Provide only the number of lines in the following data that contain "will".

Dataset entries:
•••••
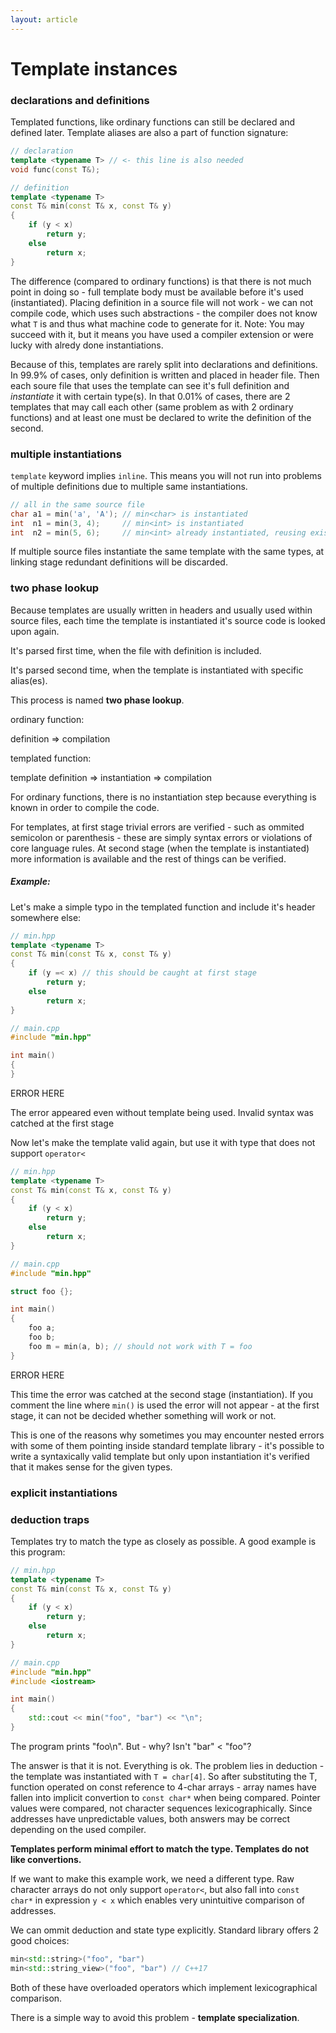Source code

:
 ```yaml
---
layout: article
---
```


# Template instances

### declarations and definitions

Templated functions, like ordinary functions can still be declared and defined later. Template aliases are also a part of function signature:

```c++
// declaration
template <typename T> // <- this line is also needed
void func(const T&);

// definition
template <typename T>
const T& min(const T& x, const T& y)
{
	if (y < x)
		return y;
	else
		return x;
}
```

The difference (compared to ordinary functions) is that there is not much point in doing so - full template body must be available before it's used (instantiated). Placing definition in a source file will not work - we can not compile code, which uses such abstractions - the compiler does not know what `T` is and thus what machine code to generate for it. Note: You may succeed with it, but it means you have used a compiler extension or were lucky with alredy done instantiations.

Because of this, templates are rarely split into declarations and definitions. In 99.9% of cases, only definition is written and placed in header file. Then each soure file that uses the template can see it's full definition and *instantiate* it with certain type(s). In that 0.01% of cases, there are 2 templates that may call each other (same problem as with 2 ordinary functions) and at least one must be declared to write the definition of the second.

### multiple instantiations

`template` keyword implies `inline`. This means you will not run into problems of multiple definitions due to multiple same instantiations.

```c++
// all in the same source file
char a1 = min('a', 'A'); // min<char> is instantiated
int  n1 = min(3, 4);     // min<int> is instantiated
int  n2 = min(5, 6);     // min<int> already instantiated, reusing exising one
```

If multiple source files instantiate the same template with the same types, at linking stage redundant definitions will be discarded.

### two phase lookup

Because templates are usually written in headers and usually used within source files, each time the template is instantiated it's source code is looked upon again.

It's parsed first time, when the file with definition is included.

It's parsed second time, when the template is instantiated with specific alias(es).

This process is named **two phase lookup**.

ordinary function:

definition => compilation

templated function:

template definition => instantiation => compilation

For ordinary functions, there is no instantiation step because everything is known in order to compile the code.

For templates, at first stage trivial errors are verified - such as ommited semicolon or parenthesis - these are simply syntax errors or violations of core language rules. At second stage (when the template is instantiated) more information is available and the rest of things can be verified.

##### Example:

Let's make a simple typo in the templated function and include it's header somewhere else:

```c++
// min.hpp
template <typename T>
const T& min(const T& x, const T& y)
{
	if (y =< x) // this should be caught at first stage
		return y;
	else
		return x;
}

// main.cpp
#include "min.hpp"

int main()
{
}
```

ERROR HERE

The error appeared even without template being used. Invalid syntax was catched at the first stage

Now let's make the template valid again, but use it with type that does not support `operator<`

```c++
// min.hpp
template <typename T>
const T& min(const T& x, const T& y)
{
	if (y < x)
		return y;
	else
		return x;
}

// main.cpp
#include "min.hpp"

struct foo {};

int main()
{
    foo a;
    foo b;
    foo m = min(a, b); // should not work with T = foo
}
```

ERROR HERE

This time the error was catched at the second stage (instantiation). If you comment the line where `min()` is used the error will not appear - at the first stage, it can not be decided whether something will work or not.

This is one of the reasons why sometimes you may encounter nested errors with some of them pointing inside standard template library - it's possible to write a syntaxically valid template but only upon instantiation it's verified that it makes sense for the given types.


### explicit instantiations

### deduction traps

Templates try to match the type as closely as possible. A good example is this program:

```c++
// min.hpp
template <typename T>
const T& min(const T& x, const T& y)
{
	if (y < x)
		return y;
	else
		return x;
}

// main.cpp
#include "min.hpp"
#include <iostream>

int main()
{
    std::cout << min("foo", "bar") << "\n";
}
```

The program prints "foo\n". But - why? Isn't "bar" < "foo"?

The answer is that it is not. Everything is ok. The problem lies in deduction - the template was instantiated with `T = char[4]`. So after substituting the T, function operated on const reference to 4-char arrays - array names have fallen into implicit convertion to `const char*` when being compared. Pointer values were compared, not character sequences lexicographically. Since addresses have unpredictable values, both answers may be correct depending on the used compiler.

**Templates perform minimal effort to match the type. Templates do not like convertions.**

If we want to make this example work, we need a different type. Raw character arrays do not only support `operator<`, but also fall into `const char*` in expression `y < x` which enables very unintuitive comparison of addresses.

We can ommit deduction and state type explicitly. Standard library offers 2 good choices:

```c++
min<std::string>("foo", "bar")
min<std::string_view>("foo", "bar") // C++17
```

Both of these have overloaded operators which implement lexicographical comparison.

There is a simple way to avoid this problem - **template specialization**.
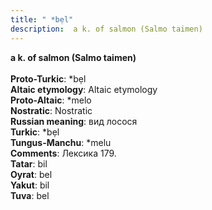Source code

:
 ```yaml
---
title: " *bẹl"
description:  a k. of salmon (Salmo taimen)
---
```

<strong> a k. of salmon (Salmo taimen)</strong><br><br>
<strong>Proto-Turkic</strong>:  *bẹl<br>
<strong>Altaic etymology</strong>:  Altaic etymology<br>
<strong> Proto-Altaic</strong>:  *melo<br>
<strong>Nostratic</strong>:  Nostratic<br>
<strong>Russian meaning</strong>:  вид лосося<br>
<strong>Turkic</strong>:  *bẹl<br>
<strong>Tungus-Manchu</strong>:  *melu<br>
<strong>Comments</strong>:  Лексика 179.<br>
<strong>Tatar</strong>:  bil<br>
<strong>Oyrat</strong>:  bel<br>
<strong>Yakut</strong>:  bil<br>
<strong>Tuva</strong>:  bel<br>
•••••
**Response:** 4